T238230: Decommission EventLogging backend components by migrating to MEP will not happen by the end of Q4, so we should upgrade the server (currently eventlog1002) running the backend eventlogging-processor to Buster. Many streams have already been migrated to EventGate, so we should be able to spin up a new Buster Ganeti VM and run eventlogging-processor there, and then decom eventlog1002.
Just to clarify - should eventlog1002 be upgraded to buster and then decommissioned as part of this task or is decommissioning work part of another task? Should the new eventlog VM (eventlog1003 I guess :)) be kept in place for the foreseeable future until we decide to decommission all eventlogging components?

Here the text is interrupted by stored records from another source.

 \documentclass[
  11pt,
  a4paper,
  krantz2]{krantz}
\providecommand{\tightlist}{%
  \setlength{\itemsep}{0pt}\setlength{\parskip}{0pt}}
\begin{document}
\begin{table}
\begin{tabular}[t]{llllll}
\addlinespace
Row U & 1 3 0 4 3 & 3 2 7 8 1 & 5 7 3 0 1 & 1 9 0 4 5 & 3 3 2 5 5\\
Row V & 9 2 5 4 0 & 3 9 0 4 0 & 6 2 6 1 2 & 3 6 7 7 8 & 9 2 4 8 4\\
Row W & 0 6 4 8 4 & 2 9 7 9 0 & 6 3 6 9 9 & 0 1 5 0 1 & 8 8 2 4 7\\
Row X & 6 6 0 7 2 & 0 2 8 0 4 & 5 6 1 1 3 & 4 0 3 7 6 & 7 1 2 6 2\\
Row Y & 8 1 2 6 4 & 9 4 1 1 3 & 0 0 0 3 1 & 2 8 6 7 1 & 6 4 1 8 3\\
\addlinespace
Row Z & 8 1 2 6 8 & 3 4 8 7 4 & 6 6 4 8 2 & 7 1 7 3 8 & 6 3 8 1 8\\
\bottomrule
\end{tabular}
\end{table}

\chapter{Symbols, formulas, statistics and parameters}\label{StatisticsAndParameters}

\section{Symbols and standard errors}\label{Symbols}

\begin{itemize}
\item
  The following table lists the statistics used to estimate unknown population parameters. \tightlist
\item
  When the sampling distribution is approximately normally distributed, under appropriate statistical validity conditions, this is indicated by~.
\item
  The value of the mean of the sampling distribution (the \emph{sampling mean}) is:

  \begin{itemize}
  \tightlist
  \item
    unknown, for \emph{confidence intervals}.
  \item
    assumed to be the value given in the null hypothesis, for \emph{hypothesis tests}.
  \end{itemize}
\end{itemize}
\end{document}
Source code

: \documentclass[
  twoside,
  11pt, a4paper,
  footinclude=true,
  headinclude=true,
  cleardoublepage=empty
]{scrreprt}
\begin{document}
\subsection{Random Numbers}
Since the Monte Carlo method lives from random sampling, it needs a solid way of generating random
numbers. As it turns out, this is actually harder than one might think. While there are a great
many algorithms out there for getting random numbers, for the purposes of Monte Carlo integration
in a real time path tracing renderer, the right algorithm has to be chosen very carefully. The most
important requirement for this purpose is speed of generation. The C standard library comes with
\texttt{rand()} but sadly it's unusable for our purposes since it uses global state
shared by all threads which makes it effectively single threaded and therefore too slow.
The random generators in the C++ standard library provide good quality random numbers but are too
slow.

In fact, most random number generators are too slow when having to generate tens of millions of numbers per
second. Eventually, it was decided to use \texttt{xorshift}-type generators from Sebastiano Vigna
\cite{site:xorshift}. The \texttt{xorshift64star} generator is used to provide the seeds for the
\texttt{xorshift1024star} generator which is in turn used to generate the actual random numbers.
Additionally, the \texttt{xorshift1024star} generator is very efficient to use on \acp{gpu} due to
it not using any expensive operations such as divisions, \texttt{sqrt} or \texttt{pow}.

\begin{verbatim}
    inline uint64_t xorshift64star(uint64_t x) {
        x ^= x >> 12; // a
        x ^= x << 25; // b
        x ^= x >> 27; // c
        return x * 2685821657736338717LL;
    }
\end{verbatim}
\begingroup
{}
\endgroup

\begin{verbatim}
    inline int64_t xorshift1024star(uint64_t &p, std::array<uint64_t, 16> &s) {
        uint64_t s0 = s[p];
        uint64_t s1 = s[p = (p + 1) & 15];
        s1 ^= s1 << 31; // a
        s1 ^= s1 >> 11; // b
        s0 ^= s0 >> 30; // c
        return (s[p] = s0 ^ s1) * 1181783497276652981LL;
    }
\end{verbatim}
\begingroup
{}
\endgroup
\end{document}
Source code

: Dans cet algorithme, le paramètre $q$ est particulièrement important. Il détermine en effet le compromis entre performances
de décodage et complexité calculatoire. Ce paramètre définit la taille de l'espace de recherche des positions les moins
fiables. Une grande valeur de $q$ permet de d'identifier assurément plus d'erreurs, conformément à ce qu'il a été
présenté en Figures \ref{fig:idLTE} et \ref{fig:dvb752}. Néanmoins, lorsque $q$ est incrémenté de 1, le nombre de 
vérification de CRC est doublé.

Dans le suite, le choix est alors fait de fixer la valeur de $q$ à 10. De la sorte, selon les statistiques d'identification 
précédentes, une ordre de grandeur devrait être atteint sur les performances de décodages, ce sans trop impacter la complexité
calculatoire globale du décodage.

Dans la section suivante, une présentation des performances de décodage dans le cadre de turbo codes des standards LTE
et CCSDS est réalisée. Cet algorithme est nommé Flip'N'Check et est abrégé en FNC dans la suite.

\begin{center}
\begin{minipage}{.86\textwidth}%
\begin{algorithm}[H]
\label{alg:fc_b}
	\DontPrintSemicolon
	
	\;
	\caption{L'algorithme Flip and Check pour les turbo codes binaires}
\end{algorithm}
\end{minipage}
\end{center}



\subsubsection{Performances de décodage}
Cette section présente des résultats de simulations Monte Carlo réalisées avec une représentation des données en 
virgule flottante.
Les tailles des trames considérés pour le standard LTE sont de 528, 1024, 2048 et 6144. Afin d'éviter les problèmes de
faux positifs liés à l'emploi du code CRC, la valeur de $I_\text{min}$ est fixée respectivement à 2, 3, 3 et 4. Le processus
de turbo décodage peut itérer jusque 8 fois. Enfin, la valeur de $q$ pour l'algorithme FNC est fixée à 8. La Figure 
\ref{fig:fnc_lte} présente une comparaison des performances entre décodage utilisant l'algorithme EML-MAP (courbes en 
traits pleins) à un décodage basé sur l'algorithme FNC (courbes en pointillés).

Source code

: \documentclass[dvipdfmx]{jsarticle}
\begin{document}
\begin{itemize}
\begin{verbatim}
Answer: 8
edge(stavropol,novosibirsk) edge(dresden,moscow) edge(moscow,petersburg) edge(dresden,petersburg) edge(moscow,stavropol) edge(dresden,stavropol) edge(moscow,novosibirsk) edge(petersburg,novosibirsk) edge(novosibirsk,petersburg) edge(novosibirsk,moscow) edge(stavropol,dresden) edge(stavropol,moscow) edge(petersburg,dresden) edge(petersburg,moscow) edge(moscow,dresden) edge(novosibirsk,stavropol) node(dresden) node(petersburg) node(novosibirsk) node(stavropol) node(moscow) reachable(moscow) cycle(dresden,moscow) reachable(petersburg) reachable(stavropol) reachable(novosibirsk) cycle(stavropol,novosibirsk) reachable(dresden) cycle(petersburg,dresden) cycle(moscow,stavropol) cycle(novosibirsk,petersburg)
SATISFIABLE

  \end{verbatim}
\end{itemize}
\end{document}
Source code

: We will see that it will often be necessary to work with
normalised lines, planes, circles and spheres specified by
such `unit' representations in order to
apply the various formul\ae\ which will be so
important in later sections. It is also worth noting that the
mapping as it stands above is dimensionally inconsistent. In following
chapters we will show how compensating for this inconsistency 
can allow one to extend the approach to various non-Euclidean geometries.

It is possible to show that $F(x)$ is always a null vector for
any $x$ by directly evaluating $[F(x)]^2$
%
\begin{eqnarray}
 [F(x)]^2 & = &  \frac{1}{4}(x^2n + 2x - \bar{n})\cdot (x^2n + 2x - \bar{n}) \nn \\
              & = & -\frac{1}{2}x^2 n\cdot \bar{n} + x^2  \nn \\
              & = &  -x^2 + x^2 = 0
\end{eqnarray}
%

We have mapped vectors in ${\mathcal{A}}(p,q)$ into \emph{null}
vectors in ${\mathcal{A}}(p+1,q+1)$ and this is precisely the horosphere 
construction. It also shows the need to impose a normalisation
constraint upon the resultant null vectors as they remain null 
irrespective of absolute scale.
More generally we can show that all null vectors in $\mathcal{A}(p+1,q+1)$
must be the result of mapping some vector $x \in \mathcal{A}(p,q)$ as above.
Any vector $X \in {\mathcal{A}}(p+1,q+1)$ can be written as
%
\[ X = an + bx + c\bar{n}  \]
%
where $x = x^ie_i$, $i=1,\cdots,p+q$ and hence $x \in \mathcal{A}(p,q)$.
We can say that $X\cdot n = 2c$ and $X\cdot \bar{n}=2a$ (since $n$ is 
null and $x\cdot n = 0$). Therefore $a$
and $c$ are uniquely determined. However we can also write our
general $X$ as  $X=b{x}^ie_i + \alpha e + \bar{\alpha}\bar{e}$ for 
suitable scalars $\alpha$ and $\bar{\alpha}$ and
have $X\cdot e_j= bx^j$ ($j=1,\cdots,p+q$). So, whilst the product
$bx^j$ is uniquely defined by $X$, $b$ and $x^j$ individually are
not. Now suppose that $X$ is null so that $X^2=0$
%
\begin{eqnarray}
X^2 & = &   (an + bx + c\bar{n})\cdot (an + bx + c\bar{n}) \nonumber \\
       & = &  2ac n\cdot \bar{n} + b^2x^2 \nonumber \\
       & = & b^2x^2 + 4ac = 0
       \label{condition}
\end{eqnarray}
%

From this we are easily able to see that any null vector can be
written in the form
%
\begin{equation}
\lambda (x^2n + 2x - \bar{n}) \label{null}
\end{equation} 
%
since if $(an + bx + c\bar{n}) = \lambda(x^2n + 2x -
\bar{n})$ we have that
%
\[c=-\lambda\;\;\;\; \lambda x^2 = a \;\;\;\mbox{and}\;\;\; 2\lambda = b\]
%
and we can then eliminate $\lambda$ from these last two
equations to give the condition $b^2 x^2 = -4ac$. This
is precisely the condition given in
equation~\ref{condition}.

@hnowlan in theory this could be the perfect scenario:
- We create eventlog1003 on Ganeti (sizing the VM appropriately) using Buster and Python 3.7 (shipped with it), and we run it in parallel with eventlog1002.
- After a little time running both, when we are confident that no corner cases need to be fixed with Python 3.7, we stop eventlogging on 1002.
- We decom eventlog1002 and return it to DCops (without any upgrade).
On paper Eventlogging is a stateless app now, since it works only on Kafka topics, so in theory we could even think about Kubernetes. In practice it is surely quicker to spin up a VM and re-use the current puppet machinery, to avoid investing too much time on something that we hope to deprecate asap in favor of eventgate-analytics.
Lemme know your thoughts :)
Sounds good to me! I don't think there's much point in exploring Kubernetes as opposed to using a VM if our medium-term plan is to get rid of the system altogether.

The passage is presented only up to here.